Si era necesario combatía, y lo hizo con arrojo. Conocía bien el valor político de la riqueza y Francia es un país rico, “el granero de Europa” la llamaban, por ello compraba todo lo que estaba en venta, aliados, provincias, adversarios, talentos, “recicló” y mantuvo a su lado, colmándolos de honores y bienes, a los más capaces colaboradores de Carlos “El Temerario”, entre ellos Philippe de Commynes, autor de Mémoires sur Louis XI, texto imprescindible sobre el hombre y el gobernante. También practicó la guerra económica, en tiempos de torneos y justas caballerescas. Habiendo tenido una relación difícil, que llegó a la violencia con su padre, “el muy victorioso Rey de Francia“, Carlos VII tenía como es natural muchos resquemores con sus ministros y operadores, al mismo tiempo sabía que daría muy mala impresión que prescindiera de ellos violentamente, así, a la muerte del Rey, con su astucia proverbial habló de conciliación y perdón, pero aclaró que los perdonaba a todos, menos a quince, solo que omitió mencionar sus nombres. Como resultado todo aquel que se sabía ofensor del Delfín —ahora Rey— puso pies en polvorosa y se autoexilió.

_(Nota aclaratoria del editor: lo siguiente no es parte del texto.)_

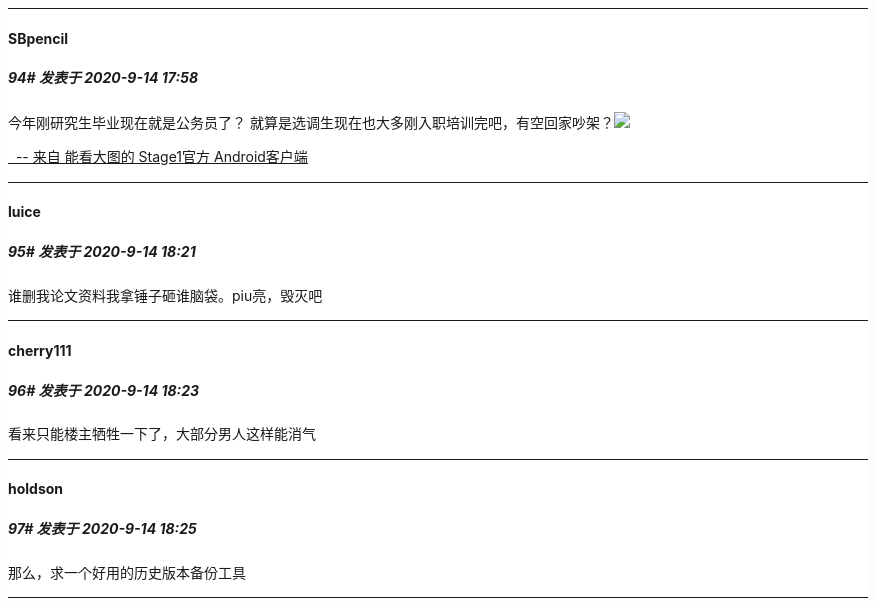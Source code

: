 *****

####  SBpencil  
##### 94#       发表于 2020-9-14 17:58




今年刚研究生毕业现在就是公务员了？
就算是选调生现在也大多刚入职培训完吧，有空回家吵架？<img src="https://static.saraba1st.com/image/smiley/face2017/049.png" referrerpolicy="no-referrer">

[  -- 来自 能看大图的 Stage1官方 Android客户端](https://www.coolapk.com/apk/140634)







*****

####  luice  
##### 95#       发表于 2020-9-14 18:21




谁删我论文资料我拿锤子砸谁脑袋。piu亮，毁灭吧







*****

####  cherry111  
##### 96#       发表于 2020-9-14 18:23




看来只能楼主牺牲一下了，大部分男人这样能消气







*****

####  holdson  
##### 97#       发表于 2020-9-14 18:25




那么，求一个好用的历史版本备份工具







*****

Si hiciéramos acto de fe en la grafología, su firma, en aquellas épocas de rubricas rebuscadas y barrocas, es impresionantemente moderna, por ello he conservado  —de mi otrora importante colección de manuscritos históricos originales— un autógrafo suyo, siendo aún Delfín de Francia, que contrastado con la letra del escriba, secretario o calígrafo del texto que la precede, es impactante, a la repujada caligrafía del funcionario la refrenda con un sencillo Louys suelto y moderno, diríamos del siglo XXI.